D’une grande culture bien qu'ayant abandonné ses études
à dix sept ans, suite à sa réussite tennistique qui lui a permis de
« vivre extrait du côté contraignant de l’époque, du
travail au sens industriel du terme », − il est grand
lecteur et fréquente assidûment le dictionnaire, emploi bien des mots
pour leur résonance, leur musicalité dans la phrase. Ne
voulant pas ennuyer les personnes présentes, dont nombre connaissaient
ses deux premiers ouvrages, il a lu de larges extraits de « Brefs
aperçus sur l’éternel féminin », à paraître en mars
2006, "commande" de l’éditeur Robert Laffont. Livre en
grande partie sur la séduction, aux textes retravaillés (avec son épouse
complice, pour correctrice en phase finale), et toujours à partir des
notes de ses carnets qu’il prend tous les matins, ceux-ci étant un véritable
vivier dans lequel il lui suffit de puiser sur n’importe quel thème,
puisqu’il aborde tous les sujets. Il
introduit ces « Brefs aperçus sur l’éternel féminin »

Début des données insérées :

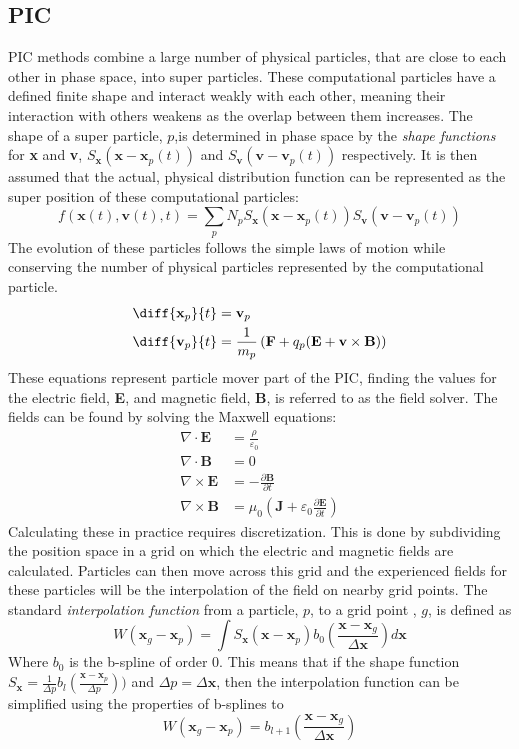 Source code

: \subsection{PIC}
\label{subsec:plasma pic}
PIC methods combine a large number of physical particles, that are close to each other in phase space, into super particles. These computational particles have a defined finite shape and interact weakly with each other, meaning their interaction with others weakens as the overlap between them increases. The shape of a super particle, $p$,is determined in phase space by the \textit{shape functions} for \textbf{x} and \textbf{v}, $S_{\textbf{x}}(\textbf{x}-\textbf{x}_p(t))$ and $S_{\textbf{v}}(\textbf{v}-\textbf{v}_p(t))$ respectively. It is then assumed that the actual, physical distribution function can be represented as the super position of these computational particles:
\[f(\textbf{x}(t),\textbf{v}(t),t) = \sum_{p}N_pS_{\textbf{x}}(\textbf{x}-\textbf{x}_p(t))S_{\textbf{v}}(\textbf{v}-\textbf{v}_p(t))\]
The evolution of these particles follows the simple laws of motion while conserving the number of physical particles represented by the computational particle.
\begin{align}
	\diff{{\textbf{x}_p}}{t} &= \textbf{v}_p \\
	\diff{{\textbf{v}_p}}{t} &= \frac{1}{m_p}\left(\textbf{F} + q_p(\textbf{E} + \textbf{v}\times \textbf{B})\right)
\end{align}
These equations represent particle mover part of the PIC, finding the values for the electric field, \textbf{E}, and magnetic field, \textbf{B}, is referred to as the field solver. The fields can be found by solving the Maxwell equations:
\begin{align}
	\nabla \cdot \mathbf{E} &= \frac{\rho}{\varepsilon_0} \\
	\nabla \cdot \mathbf{B} &= 0 \\
	\nabla \times \mathbf{E} &= -\frac{\partial \mathbf{B}}{\partial t} \\
	\nabla \times \mathbf{B} &= \mu_0 (\mathbf{J} + \varepsilon_0 \frac{\partial \mathbf{E}}{\partial t})
\end{align}
Calculating these in practice requires discretization. This is done by subdividing the position space in a grid on which the electric and magnetic fields are calculated. Particles can then move across this grid and the experienced fields for these particles will be the interpolation of the field on nearby grid points. The standard \textit{interpolation function} from a particle, $p$, to a grid point , $g$, is defined as \[W(\textbf{x}_g - \textbf{x}_p) = \int S_{\textbf{x}}(\textbf{x}-\textbf{x}_p)b_0\left(\frac{\textbf{x}-\textbf{x}_g}{\Delta\textbf{x}}\right) d\textbf{x}\] 
Where $b_0$ is the b-spline of order 0. This means that if the shape function $S_\textbf{x} = \frac{1}{\Delta p}b_l\left(\frac{\textbf{x}-\textbf{x}_p}{\Delta p}\right))$ and $\Delta p = \Delta \textbf{x}$, then the interpolation function can be simplified using the properties of b-splines to 
\[W(\textbf{x}_g - \textbf{x}_p) =b_{l+1}\left(\frac{\textbf{x}-\textbf{x}_g}{\Delta \textbf{x}}\right)\]

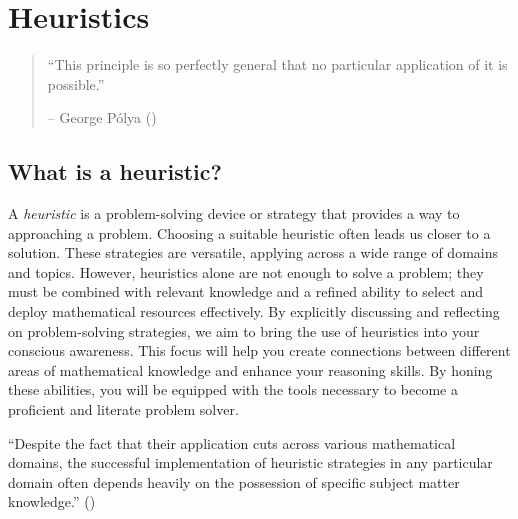 \documentclass[
  a4paper,
  DIV=11,
  numbers=noendperiod,
  oneside]{scrreprt}
\begin{document}
\restoregeometry

\chapter{Heuristics}\label{sec-heuristics}

\begin{quote}
``This principle is so perfectly general that no particular application
of it is possible.''

-- George Pólya ()
\end{quote}

\section{What is a heuristic?}\label{what-is-a-heuristic}

A \emph{heuristic} is a problem-solving device or strategy that provides
a way to approaching a problem. Choosing a suitable heuristic often
leads us closer to a solution. These strategies are versatile, applying
across a wide range of domains and topics. However, heuristics alone are
not enough to solve a problem; they must be combined with relevant
knowledge and a refined ability to select and deploy mathematical
resources effectively. By explicitly discussing and reflecting on
problem-solving strategies, we aim to bring the use of heuristics into
your conscious awareness. This focus will help you create connections
between different areas of mathematical knowledge and enhance your
reasoning skills. By honing these abilities, you will be equipped with
the tools necessary to become a proficient and literate problem solver.

\begin{tcolorbox}[enhanced jigsaw, colframe=quarto-callout-warning-color-frame, title=\textcolor{quarto-callout-warning-color}{\faExclamationTriangle}\hspace{0.5em}{Heuristics will not replace shaky mastery of a subject!}, breakable, opacityback=0, titlerule=0mm, colbacktitle=quarto-callout-warning-color!10!white, toptitle=1mm, colback=white, coltitle=black, toprule=.15mm, bottomtitle=1mm, left=2mm, arc=.35mm, rightrule=.15mm, bottomrule=.15mm, opacitybacktitle=0.6, leftrule=.75mm]

``Despite the fact that their application cuts across various
mathematical domains, the successful implementation of heuristic
strategies in any particular domain often depends heavily on the
possession of specific subject matter knowledge.''
()

\end{tcolorbox}
\end{document}
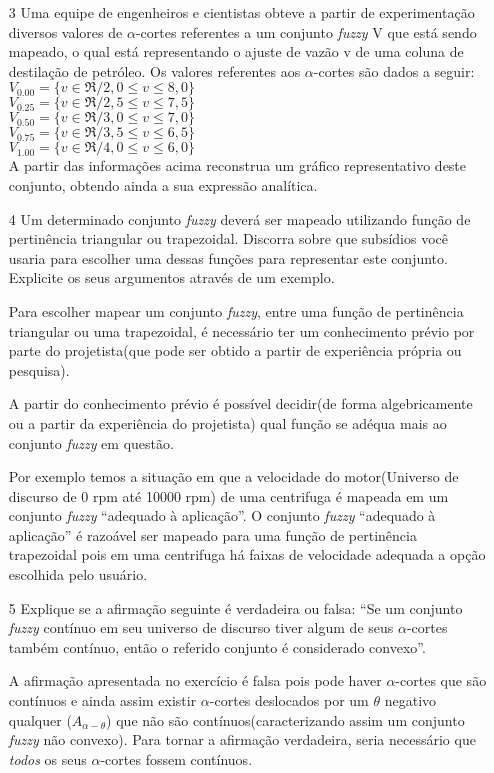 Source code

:\documentclass{report}
\begin{document}
\begin{enumerate}
\item[3] Uma equipe de engenheiros e cientistas obteve a partir de experimentação diversos valores de
$\alpha$-cortes referentes a um conjunto \emph{fuzzy} V que está sendo mapeado, o qual está representando o
ajuste de vazão v de uma coluna de destilação de petróleo. Os valores referentes aos $\alpha$-cortes são
dados a seguir:\\
$V_{0.00} = \{v \in \Re / 2,0 \leq v \leq 8,0\}$\\
$V_{0.25} = \{v \in \Re / 2,5 \leq v \leq 7,5\}$\\
$V_{0.50} = \{v \in \Re / 3,0 \leq v \leq 7,0\}$\\
$V_{0.75} = \{v \in \Re / 3,5 \leq v \leq 6,5\}$\\
$V_{1.00} = \{v \in \Re / 4,0 \leq v \leq 6,0\}$\\
A partir das informações acima reconstrua um gráfico representativo deste conjunto, obtendo
ainda a sua expressão analítica.


\item[4] Um determinado conjunto \emph{fuzzy} deverá ser mapeado utilizando função de pertinência
triangular ou trapezoidal. Discorra sobre que subsídios você usaria para escolher uma dessas
funções para representar este conjunto. Explicite os seus argumentos através de um exemplo.

Para escolher mapear um conjunto \emph{fuzzy}, entre uma função de pertinência triangular ou uma trapezoidal, 
é necessário ter um conhecimento prévio por parte do projetista(que pode ser obtido a partir de experiência própria 
ou pesquisa). 

A partir do conhecimento prévio é possível decidir(de forma algebricamente ou a partir da experiência do projetista)
qual função se adéqua mais ao conjunto \emph{fuzzy} em questão. 

Por exemplo temos a situação em que a velocidade do motor(Universo de discurso de 0 rpm até 10000 rpm) de uma centrifuga é mapeada 
em um conjunto \emph{fuzzy} ``adequado à aplicação''. O conjunto \emph{fuzzy} ``adequado à aplicação'' é razoável ser mapeado
para uma função de pertinência trapezoidal pois em uma centrifuga há faixas de velocidade adequada a opção escolhida pelo usuário.


\item[5] Explique se a afirmação seguinte é verdadeira ou falsa: “Se um conjunto \emph{fuzzy} contínuo em
seu universo de discurso tiver algum de seus $\alpha$-cortes também contínuo, então o referido
conjunto é considerado convexo”.

A afirmação apresentada no exercício é falsa pois pode haver $\alpha$-cortes que são contínuos e ainda assim 
existir $\alpha$-cortes deslocados por um $\theta$ negativo qualquer ($A_{\alpha-\theta}$) que não são contínuos(caracterizando
assim um conjunto \emph{fuzzy} não convexo). Para tornar a afirmação verdadeira, seria necessário que \emph{todos} os seus $\alpha$-cortes 
fossem contínuos.


\end{enumerate}
\end{document}
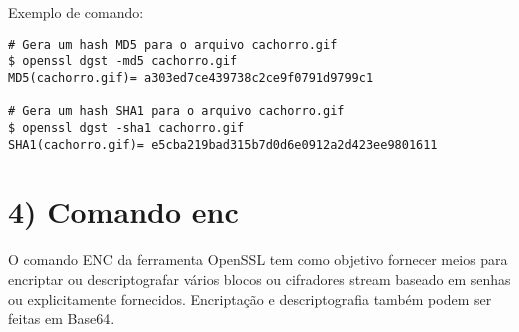 \documentclass[a4paper,11pt]{article}
\theoremstyle{mytheor}
\begin{document}
\noindent Exemplo de comando:
\begin{lstlisting}
# Gera um hash MD5 para o arquivo cachorro.gif
$ openssl dgst -md5 cachorro.gif
MD5(cachorro.gif)= a303ed7ce439738c2ce9f0791d9799c1

# Gera um hash SHA1 para o arquivo cachorro.gif
$ openssl dgst -sha1 cachorro.gif
SHA1(cachorro.gif)= e5cba219bad315b7d0d6e0912a2d423ee9801611
\end{lstlisting}

\section*{4) Comando enc}

O comando ENC da ferramenta OpenSSL tem como objetivo fornecer meios para encriptar ou descriptografar vários blocos ou cifradores stream baseado em senhas ou explicitamente fornecidos. Encriptação e descriptografia também podem ser feitas em Base64.
\end{document}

par un exergue du grand humoriste et moraliste anglais qu’est Gilbert
K. Chesterton : « La raison pour laquelle les hommes ont
depuis l’origine de la littérature toujours parlé des femmes comme
si elles étaient plus ou moins folles est simplement que les femmes
sont naturelles et les hommes avec leurs cérémonies et leurs théories,
très artificiels. » Ce qui donne le ton. Le
public − et l’auteur lui-même, en lisant certains textes
des plus drôles −, a ri à gorge déployée, et très souvent,
mais a eu également des moments d’émotion intense à l’écoute
d’autres, en particulier l’un de ceux dans lesquels Denis
Grozdanovitch évoque sa fille. Nous confiant en fin de compte et la
gorge serrée, que pour lui, ce livre est un moyen, en fait,
de parler d’elle, d’en exprimer la perte, à travers des
"histoires" vécues, – pas uniquement avec elle d’ailleurs
–, cocasses et drôles, mais aussi poignantes. Car s’il comporte
beaucoup de textes humoristiques, mais nullement scabreux, ce livre
comporte aussi des textes qu’il qualifie de « mélancoliques
ou plutôt graves ». Derrière
une "désinvolture", et une joyeuseté réelle, Denis
Grozdanovitch qui est aussi un excellent conteur et aime tester ses
histoires oralement (le public de Luxeuil eut la primeur de l’une
d’elles, qui entrera n’en doutons pas, dans un prochain ouvrage),
abrite donc des plaies, vit avec ses fantômes. Est-ce
l’explication de ce visage tantôt sérieux et tantôt gai ?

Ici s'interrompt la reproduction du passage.